Location
- 3 Lorong 6 Toa Payoh Singapore 319378 Singapore
- Coordinates: 1°20′15″N 103°51′09″E﻿ / ﻿1.3374°N 103.8524°E

Information
- Type: Islamic, secondary
- Motto: الإيمان و العلم و العمل Iman, Ilmu, Amal (Faith, Knowledge, Deeds)
- Established: 1946
- Session: Single session
- Principal: Ms Aisha Manaf (Acting Principal)
- Area: Toa Payoh
- Colours: Green, White
- Affiliations: Madrasah Aljunied Al-Islamiah Madrasah Al-Irsyad Al-Islamiah
- Website: mai.sg

= Madrasah Al-Arabiah Al-Islamiah =

Religious school in Singapore

Madrasah Al-Arabiah Al-Islamiah is a full-time co-educational madrasah offering secondary school education in :Singapore. Madrasah is an Arabic word that means "school" but in the present context a madrasah means an Islamic religious school.

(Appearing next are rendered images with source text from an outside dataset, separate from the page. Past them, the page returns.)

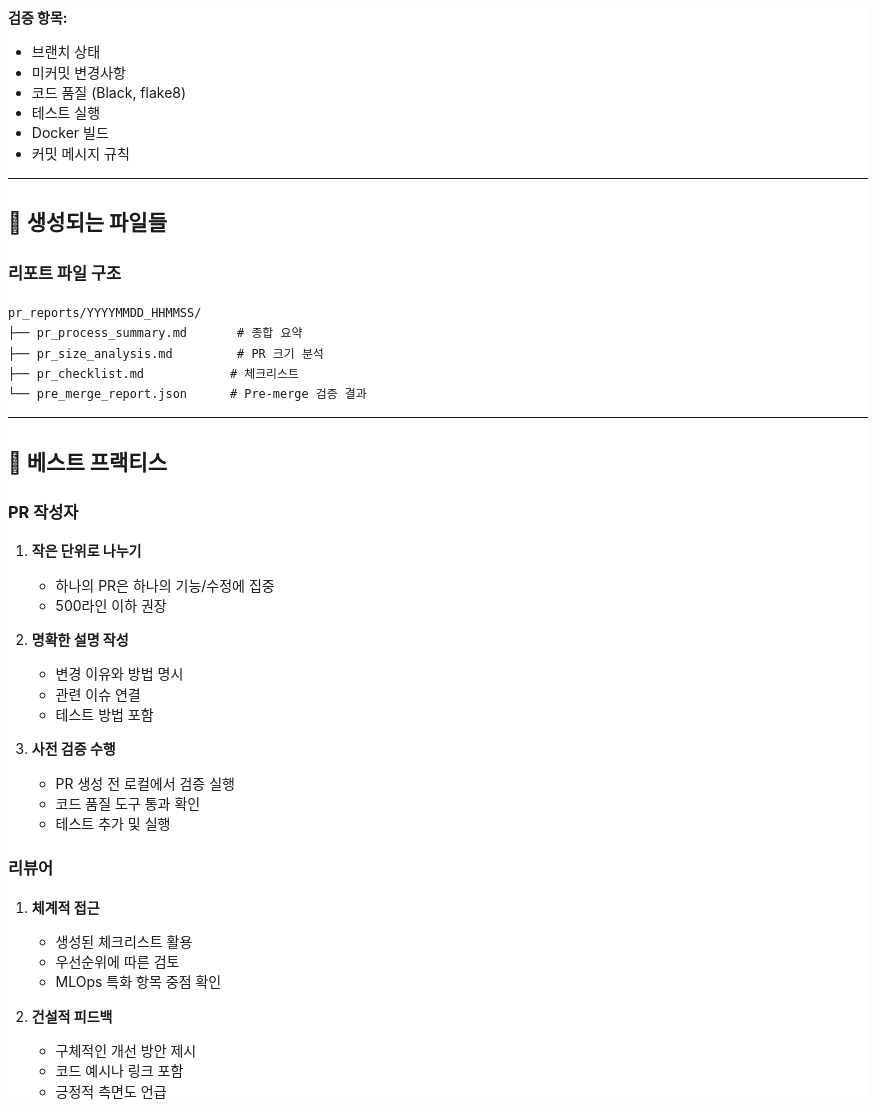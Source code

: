 **검증 항목:**
- 브랜치 상태
- 미커밋 변경사항
- 코드 품질 (Black, flake8)
- 테스트 실행
- Docker 빌드
- 커밋 메시지 규칙

---

## 📁 생성되는 파일들

### 리포트 파일 구조
```
pr_reports/YYYYMMDD_HHMMSS/
├── pr_process_summary.md       # 종합 요약
├── pr_size_analysis.md         # PR 크기 분석
├── pr_checklist.md            # 체크리스트
└── pre_merge_report.json      # Pre-merge 검증 결과
```

---

## 🎯 베스트 프랙티스

### PR 작성자

1. **작은 단위로 나누기**
   - 하나의 PR은 하나의 기능/수정에 집중
   - 500라인 이하 권장

2. **명확한 설명 작성**
   - 변경 이유와 방법 명시
   - 관련 이슈 연결
   - 테스트 방법 포함

3. **사전 검증 수행**
   - PR 생성 전 로컬에서 검증 실행
   - 코드 품질 도구 통과 확인
   - 테스트 추가 및 실행

### 리뷰어

1. **체계적 접근**
   - 생성된 체크리스트 활용
   - 우선순위에 따른 검토
   - MLOps 특화 항목 중점 확인

2. **건설적 피드백**
   - 구체적인 개선 방안 제시
   - 코드 예시나 링크 포함
   - 긍정적 측면도 언급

Like the five other full-time madrasahs in Singapore (Aljuneid Al-Islamiah, Alsagoff Al-Arabiah, Irsyad Zuhri Al-Islamiah, Al-Maarif Al-Islamiah and Madrasah Wak Tanjong Al-Islamiah), Madrasah Al-Arabiah Al-Islamiah (MAI) is a private school which offers students an education comprising both ukhrawi (Islamic religious) subjects such as Arabic and Revelation studies, as well as duniawi (secular) subjects like English, Mathematics and Science. MAI's students take both secular and ukhrawi national exams. Many of its graduates move on to further their studies in Islamic Universities overseas and return to become asatizahs (religious teachers), while others attend the local polytechnics and universities. The school is currently operating at its campus at Lorong 6 Toa Payoh.

==History==
Madrasah Al-Arabiah Al-Islamiah was founded in the 1930s along Hillside Drive near Upper Serangoon beside Masjid Haji Yusoff. It was however only in 1946 that it was registered with the state authorities. In 1965, the Madrasah Management Committee was formed to raise funds for the upgrading of the madrasah, but despite raising insufficient funds the madrasah continued giving back to the neighbouring community. On 26 July 1982, the madrasah was destroyed by a fire, but a class of 17 students returned in spite of the situation to continue schooling. Later in the 1980s the school moved to a new site in Kembangan, along Jalan Selamat, where the Muhammadiyah Association building now stands. In 2005, the madrasah moved again to a larger facility along Lorong 13 Geylang, but it unfortunately still didn't have ample facilities like science labs and thus students had to visit other madrasahs to use them. In 2007, the madrasah joined the Joint Madrasah System (JMS) together with Madrasah Al-Irsyad Al-Islamiah and Madrasah Aljunied Al-Islamiah, and switched to offering only secondary education, the system is similar to the affiliation of certain mainstream primary and secondary schools, but is to essentially get around the problem of having limited funds and to raise the performance of students. In 2009, the madrasah moved yet again to its current location in Toa Payoh, which is a temporary location at the site of the former Poi Ching School. In 2020, moved again this time to a permanent location next to its current location in Toa Payoh where the site of the former Pei Chun Public School used to be located. The new campus is expected to have new classrooms, laboratories and a multipurpose hall, and more.

==Curriculum==
MAI students take the GCE 'O' and/or 'N(A)' Level Examinations at the end of either 4 or 5 years in the madrasah. This would prepare students for higher level examinations in either the Junior Colleges or Polytechnics or other institutes of higher education when they leave the madrasah. Students will sit for a minimum of 7 or a maximum of 9 subjects, of which they include subjects such as languages, sciences, humanities, Islamic studies and life skills. MAI has also adopted the Ministry of Education (MOE) iSTEM programme, with an emphasis on science education. Service learning would also be part of the curriculum in MAI, with opportunities to take part in local and overseas projects. As with other educational institutes, MAI has both financial assistance and scholarship schemes for its students, and opportunities for its top performing students to partake in special programmes.